Disclosure of Invention

The invention aims to solve the technical problems of inconvenient transportation and inconvenient maintenance caused by overlarge fan blades of a wind power generation device, and effectively improves the energy conversion efficiency.

In order to solve the technical problems, the invention adopts the following technical scheme: the wind power generation device comprises a top guide ring, a guide support assembly, a bottom guide assembly and a spherical fan assembly, wherein the top guide ring is connected with the bottom guide assembly through the guide support assembly, and a containing space is enclosed by the top guide ring, the guide support assembly and the bottom guide assembly;

the guide support assembly is provided with a longitudinal air duct, and the longitudinal air duct is used for guiding air flowing through to the accommodating space;

the bottom flow guide assembly is provided with a transverse air channel which is used for guiding air flowing through to the accommodating space;

the spherical fan assembly is arranged in the accommodating space and is used for being connected with an externally connected power generation structure.
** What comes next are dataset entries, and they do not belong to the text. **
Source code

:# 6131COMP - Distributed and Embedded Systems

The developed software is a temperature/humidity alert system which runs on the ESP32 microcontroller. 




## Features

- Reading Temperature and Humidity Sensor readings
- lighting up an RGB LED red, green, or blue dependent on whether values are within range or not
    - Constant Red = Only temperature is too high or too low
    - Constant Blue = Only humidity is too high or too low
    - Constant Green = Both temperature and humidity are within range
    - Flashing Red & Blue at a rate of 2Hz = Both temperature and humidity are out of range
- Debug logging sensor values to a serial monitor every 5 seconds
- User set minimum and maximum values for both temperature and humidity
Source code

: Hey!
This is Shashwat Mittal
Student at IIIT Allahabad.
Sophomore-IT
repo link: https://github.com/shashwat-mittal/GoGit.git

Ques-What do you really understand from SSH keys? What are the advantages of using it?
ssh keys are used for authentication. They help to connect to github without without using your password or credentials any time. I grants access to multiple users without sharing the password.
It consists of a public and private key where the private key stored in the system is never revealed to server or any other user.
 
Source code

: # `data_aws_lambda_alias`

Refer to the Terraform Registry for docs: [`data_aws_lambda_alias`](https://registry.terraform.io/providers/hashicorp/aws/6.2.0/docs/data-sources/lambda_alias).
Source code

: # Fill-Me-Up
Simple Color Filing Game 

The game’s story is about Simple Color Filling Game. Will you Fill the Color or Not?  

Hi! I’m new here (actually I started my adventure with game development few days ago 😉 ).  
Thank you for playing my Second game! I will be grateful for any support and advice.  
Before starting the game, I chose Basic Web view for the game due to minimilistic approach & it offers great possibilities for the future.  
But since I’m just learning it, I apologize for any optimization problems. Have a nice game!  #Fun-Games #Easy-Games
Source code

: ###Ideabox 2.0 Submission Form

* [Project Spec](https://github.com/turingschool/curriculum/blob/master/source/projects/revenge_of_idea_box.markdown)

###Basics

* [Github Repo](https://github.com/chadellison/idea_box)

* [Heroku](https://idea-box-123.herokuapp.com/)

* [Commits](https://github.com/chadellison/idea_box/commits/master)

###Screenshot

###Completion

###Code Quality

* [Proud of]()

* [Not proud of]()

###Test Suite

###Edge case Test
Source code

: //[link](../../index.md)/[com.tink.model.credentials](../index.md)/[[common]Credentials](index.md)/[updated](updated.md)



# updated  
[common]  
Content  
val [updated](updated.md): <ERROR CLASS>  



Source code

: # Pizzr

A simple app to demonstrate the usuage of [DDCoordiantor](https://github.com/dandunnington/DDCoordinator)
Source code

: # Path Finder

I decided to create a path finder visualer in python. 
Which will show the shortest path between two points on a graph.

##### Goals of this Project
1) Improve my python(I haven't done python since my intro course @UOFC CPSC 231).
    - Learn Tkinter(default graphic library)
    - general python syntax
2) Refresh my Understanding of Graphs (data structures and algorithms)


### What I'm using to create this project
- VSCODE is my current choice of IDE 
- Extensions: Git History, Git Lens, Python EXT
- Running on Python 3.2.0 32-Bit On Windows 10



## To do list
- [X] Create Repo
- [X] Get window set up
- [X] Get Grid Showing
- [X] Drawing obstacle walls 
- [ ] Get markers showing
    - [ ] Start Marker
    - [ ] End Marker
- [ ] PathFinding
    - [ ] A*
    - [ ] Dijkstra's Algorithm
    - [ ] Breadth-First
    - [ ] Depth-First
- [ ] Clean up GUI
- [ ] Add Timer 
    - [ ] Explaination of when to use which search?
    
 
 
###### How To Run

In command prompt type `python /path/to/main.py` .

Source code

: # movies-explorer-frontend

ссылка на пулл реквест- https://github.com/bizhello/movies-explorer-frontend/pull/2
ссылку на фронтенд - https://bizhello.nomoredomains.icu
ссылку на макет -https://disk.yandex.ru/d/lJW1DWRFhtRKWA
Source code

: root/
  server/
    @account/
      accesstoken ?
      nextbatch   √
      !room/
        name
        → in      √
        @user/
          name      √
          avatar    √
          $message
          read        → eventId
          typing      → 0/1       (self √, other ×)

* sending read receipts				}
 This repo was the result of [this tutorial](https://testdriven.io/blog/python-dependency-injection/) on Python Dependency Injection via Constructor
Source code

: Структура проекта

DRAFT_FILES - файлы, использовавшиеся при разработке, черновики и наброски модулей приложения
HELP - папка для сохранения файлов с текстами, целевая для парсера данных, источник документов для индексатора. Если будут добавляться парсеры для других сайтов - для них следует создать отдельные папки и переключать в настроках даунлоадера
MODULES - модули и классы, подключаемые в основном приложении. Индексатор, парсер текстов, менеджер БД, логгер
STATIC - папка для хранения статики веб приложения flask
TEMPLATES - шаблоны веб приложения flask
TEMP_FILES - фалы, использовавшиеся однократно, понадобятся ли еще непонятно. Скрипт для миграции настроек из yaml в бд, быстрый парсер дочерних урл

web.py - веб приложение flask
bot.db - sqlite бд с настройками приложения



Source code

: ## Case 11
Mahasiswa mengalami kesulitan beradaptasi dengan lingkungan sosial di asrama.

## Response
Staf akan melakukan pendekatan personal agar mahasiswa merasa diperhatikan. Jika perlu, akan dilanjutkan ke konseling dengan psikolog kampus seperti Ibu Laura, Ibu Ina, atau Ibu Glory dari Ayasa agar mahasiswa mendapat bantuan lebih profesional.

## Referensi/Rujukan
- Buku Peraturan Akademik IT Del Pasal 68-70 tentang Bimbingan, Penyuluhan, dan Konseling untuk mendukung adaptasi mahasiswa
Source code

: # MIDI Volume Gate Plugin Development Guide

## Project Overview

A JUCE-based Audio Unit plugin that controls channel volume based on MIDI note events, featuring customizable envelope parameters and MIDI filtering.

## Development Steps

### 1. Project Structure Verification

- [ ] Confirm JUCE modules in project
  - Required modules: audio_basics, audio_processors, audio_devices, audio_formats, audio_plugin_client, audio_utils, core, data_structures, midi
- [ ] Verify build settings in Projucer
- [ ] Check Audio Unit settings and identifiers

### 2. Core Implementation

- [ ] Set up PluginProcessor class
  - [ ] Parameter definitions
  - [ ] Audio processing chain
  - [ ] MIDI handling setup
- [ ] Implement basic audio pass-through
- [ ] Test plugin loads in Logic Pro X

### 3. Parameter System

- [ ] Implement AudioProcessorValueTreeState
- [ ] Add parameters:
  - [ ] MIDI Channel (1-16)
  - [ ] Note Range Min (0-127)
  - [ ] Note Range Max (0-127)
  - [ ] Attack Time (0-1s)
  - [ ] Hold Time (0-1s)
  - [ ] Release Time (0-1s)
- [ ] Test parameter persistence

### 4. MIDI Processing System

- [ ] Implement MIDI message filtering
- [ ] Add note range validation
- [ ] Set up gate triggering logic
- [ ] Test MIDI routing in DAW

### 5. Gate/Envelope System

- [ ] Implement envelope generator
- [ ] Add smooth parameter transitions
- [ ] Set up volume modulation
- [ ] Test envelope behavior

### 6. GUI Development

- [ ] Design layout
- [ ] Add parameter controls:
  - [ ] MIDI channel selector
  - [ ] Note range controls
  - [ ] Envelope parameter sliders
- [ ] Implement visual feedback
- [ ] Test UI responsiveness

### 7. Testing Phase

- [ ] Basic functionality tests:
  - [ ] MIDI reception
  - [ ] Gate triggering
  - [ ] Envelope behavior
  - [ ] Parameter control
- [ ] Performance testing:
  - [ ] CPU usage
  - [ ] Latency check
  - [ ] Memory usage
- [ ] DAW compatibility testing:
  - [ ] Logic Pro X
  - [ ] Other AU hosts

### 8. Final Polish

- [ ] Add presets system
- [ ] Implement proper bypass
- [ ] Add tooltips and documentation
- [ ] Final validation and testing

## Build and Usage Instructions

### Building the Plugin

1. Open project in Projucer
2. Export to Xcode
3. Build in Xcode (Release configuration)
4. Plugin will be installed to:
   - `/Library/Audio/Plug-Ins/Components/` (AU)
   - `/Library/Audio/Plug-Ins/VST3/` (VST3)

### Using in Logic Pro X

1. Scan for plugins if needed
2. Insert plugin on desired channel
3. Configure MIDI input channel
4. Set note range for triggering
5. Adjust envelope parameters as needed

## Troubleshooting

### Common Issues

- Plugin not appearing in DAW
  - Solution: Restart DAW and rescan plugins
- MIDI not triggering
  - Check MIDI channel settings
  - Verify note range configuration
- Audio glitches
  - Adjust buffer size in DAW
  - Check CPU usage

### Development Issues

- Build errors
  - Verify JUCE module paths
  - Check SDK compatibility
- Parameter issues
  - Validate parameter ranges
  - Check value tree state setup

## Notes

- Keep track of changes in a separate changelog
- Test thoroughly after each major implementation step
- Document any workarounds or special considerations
Further, the flow guiding support assembly comprises a shear structure column and first flow guiding plates arranged on two sides of the shear structure column, the longitudinal air channel is formed between the shear structure column and the first flow guiding plates on two sides of the shear structure column, one end of the shear structure column is connected with the top flow guiding ring, and the other end of the shear structure column is connected with the bottom flow guiding assembly;

one end of the shear structure column is connected with the top guide ring, and the other end of the shear structure column is connected with the bottom guide assembly.

Further, the flow guiding support assemblies are provided with four groups, and the adjacent flow guiding support assemblies are distributed at intervals and enclose the accommodating space.

Further, the bottom flow guiding assembly comprises a second flow guiding plate, and two ends of the second flow guiding plate are respectively connected with the adjacent flow guiding support assemblies;

the second guide plate is used for guiding the flowing air to the accommodating space.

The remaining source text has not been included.